== WORK INSTRUCTION ==
Tally the lines in the data below where the word "SamplingAndEstimation" appears, and give the tally alone.

== ENTRIES PROVIDED ==
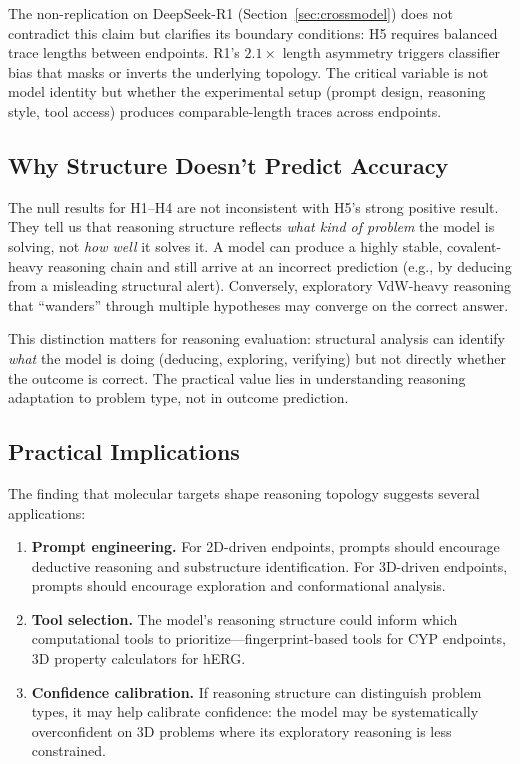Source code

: \documentclass[11pt]{article}
\begin{document}
The non-replication on DeepSeek-R1 (Section~\ref{sec:crossmodel}) does not contradict this claim but clarifies its boundary conditions: H5 requires balanced trace lengths between endpoints. R1's $2.1\times$ length asymmetry triggers classifier bias that masks or inverts the underlying topology. The critical variable is not model identity but whether the experimental setup (prompt design, reasoning style, tool access) produces comparable-length traces across endpoints.

\subsection{Why Structure Doesn't Predict Accuracy}

The null results for H1--H4 are not inconsistent with H5's strong positive result. They tell us that reasoning structure reflects \emph{what kind of problem} the model is solving, not \emph{how well} it solves it. A model can produce a highly stable, covalent-heavy reasoning chain and still arrive at an incorrect prediction (e.g., by deducing from a misleading structural alert). Conversely, exploratory VdW-heavy reasoning that ``wanders'' through multiple hypotheses may converge on the correct answer.

This distinction matters for reasoning evaluation: structural analysis can identify \emph{what} the model is doing (deducing, exploring, verifying) but not directly whether the outcome is correct. The practical value lies in understanding reasoning adaptation to problem type, not in outcome prediction.

\subsection{Practical Implications}

The finding that molecular targets shape reasoning topology suggests several applications:

\begin{enumerate}[leftmargin=*]
    \item \textbf{Prompt engineering.} For 2D-driven endpoints, prompts should encourage deductive reasoning and substructure identification. For 3D-driven endpoints, prompts should encourage exploration and conformational analysis.

    \item \textbf{Tool selection.} The model's reasoning structure could inform which computational tools to prioritize---fingerprint-based tools for CYP endpoints, 3D property calculators for hERG.

    \item \textbf{Confidence calibration.} If reasoning structure can distinguish problem types, it may help calibrate confidence: the model may be systematically overconfident on 3D problems where its exploratory reasoning is less constrained.
\end{enumerate}
\end{document}
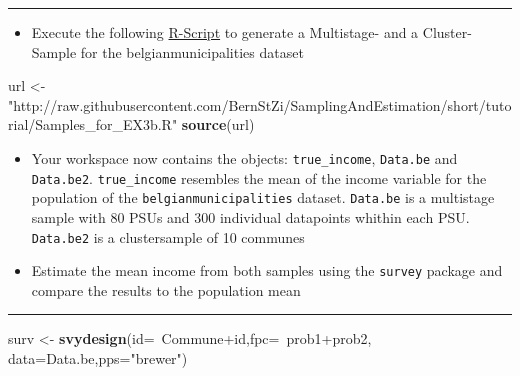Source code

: \documentclass[]{article}
\newenvironment{Shaded}{\begin{snugshade}}{\end{snugshade}}
\newcommand{\KeywordTok}[1]{\textcolor[rgb]{0.13,0.29,0.53}{\textbf{{#1}}}}
\newcommand{\DataTypeTok}[1]{\textcolor[rgb]{0.13,0.29,0.53}{{#1}}}
\newcommand{\StringTok}[1]{\textcolor[rgb]{0.31,0.60,0.02}{{#1}}}
\newcommand{\NormalTok}[1]{{#1}}
\begin{document}
\begin{center}\rule{0.5\linewidth}{\linethickness}\end{center}

\begin{itemize}
\itemsep1pt\parskip0pt
\item
  Execute the following
  \href{https://raw.githubusercontent.com/BernStZi/SamplingAndEstimation/short/tutorial/Samples_for_EX3b.R}{R-Script}
  to generate a Multistage- and a Cluster- Sample for the
  belgianmunicipalities dataset
\end{itemize}

\begin{Shaded}
\begin{Highlighting}[]
\NormalTok{url <-}\StringTok{ "http://raw.githubusercontent.com/BernStZi/SamplingAndEstimation/short/tutorial/Samples_for_EX3b.R"}
\KeywordTok{source}\NormalTok{(url)}
\end{Highlighting}
\end{Shaded}

\begin{itemize}
\itemsep1pt\parskip0pt
\item
  Your workspace now contains the objects: \texttt{true\_income},
  \texttt{Data.be} and \texttt{Data.be2}. \texttt{true\_income}
  resembles the mean of the income variable for the population of the
  \texttt{belgianmunicipalities} dataset. \texttt{Data.be} is a
  multistage sample with 80 PSUs and 300 individual datapoints whithin
  each PSU. \texttt{Data.be2} is a clustersample of 10 communes
\item
  Estimate the mean income from both samples using the \texttt{survey}
  package and compare the results to the population mean
\end{itemize}

\begin{center}\rule{0.5\linewidth}{\linethickness}\end{center}

\begin{Shaded}
\begin{Highlighting}[]
\NormalTok{surv <-}\StringTok{ }\KeywordTok{svydesign}\NormalTok{(}\DataTypeTok{id=}\NormalTok{~Commune+id,}\DataTypeTok{fpc=}\NormalTok{~prob1+prob2, }
                  \DataTypeTok{data=}\NormalTok{Data.be,}\DataTypeTok{pps=}\StringTok{"brewer"}\NormalTok{)}
\end{Highlighting}
\end{Shaded}
\end{document}
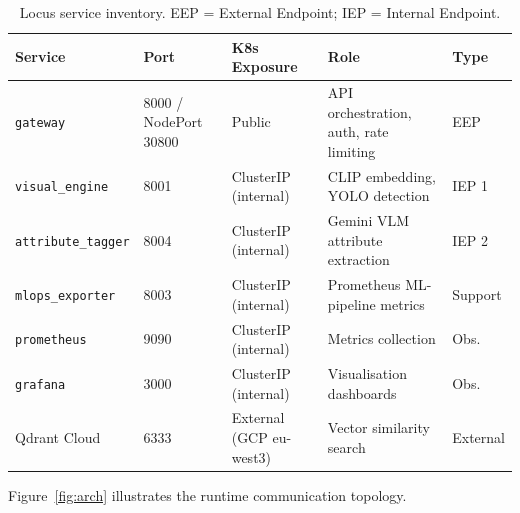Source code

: \documentclass[12pt]{article}
\begin{document}
\begin{table}[H]
\centering
\small
\begin{tabular}{@{}lllll@{}}
\toprule
\textbf{Service} & \textbf{Port} & \textbf{K8s Exposure} & \textbf{Role} & \textbf{Type} \\ \midrule
\texttt{gateway}          & 8000 / NodePort 30800 & Public       & API orchestration, auth, rate limiting & EEP \\
\texttt{visual\_engine}   & 8001 & ClusterIP (internal) & CLIP embedding, YOLO detection         & IEP 1 \\
\texttt{attribute\_tagger}& 8004 & ClusterIP (internal) & Gemini VLM attribute extraction        & IEP 2 \\
\texttt{mlops\_exporter}  & 8003 & ClusterIP (internal) & Prometheus ML-pipeline metrics         & Support \\
\texttt{prometheus}       & 9090 & ClusterIP (internal) & Metrics collection                     & Obs. \\
\texttt{grafana}          & 3000 & ClusterIP (internal) & Visualisation dashboards               & Obs. \\
Qdrant Cloud              & 6333 & External (GCP eu-west3) & Vector similarity search            & External \\ \bottomrule
\end{tabular}
\caption{Locus service inventory. EEP = External Endpoint; IEP = Internal Endpoint.}
\label{tab:services}
\end{table}

\noindent Figure~\ref{fig:arch} illustrates the runtime communication topology.

\vspace{1em}
\end{document}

== WRITTEN ANSWER ==
2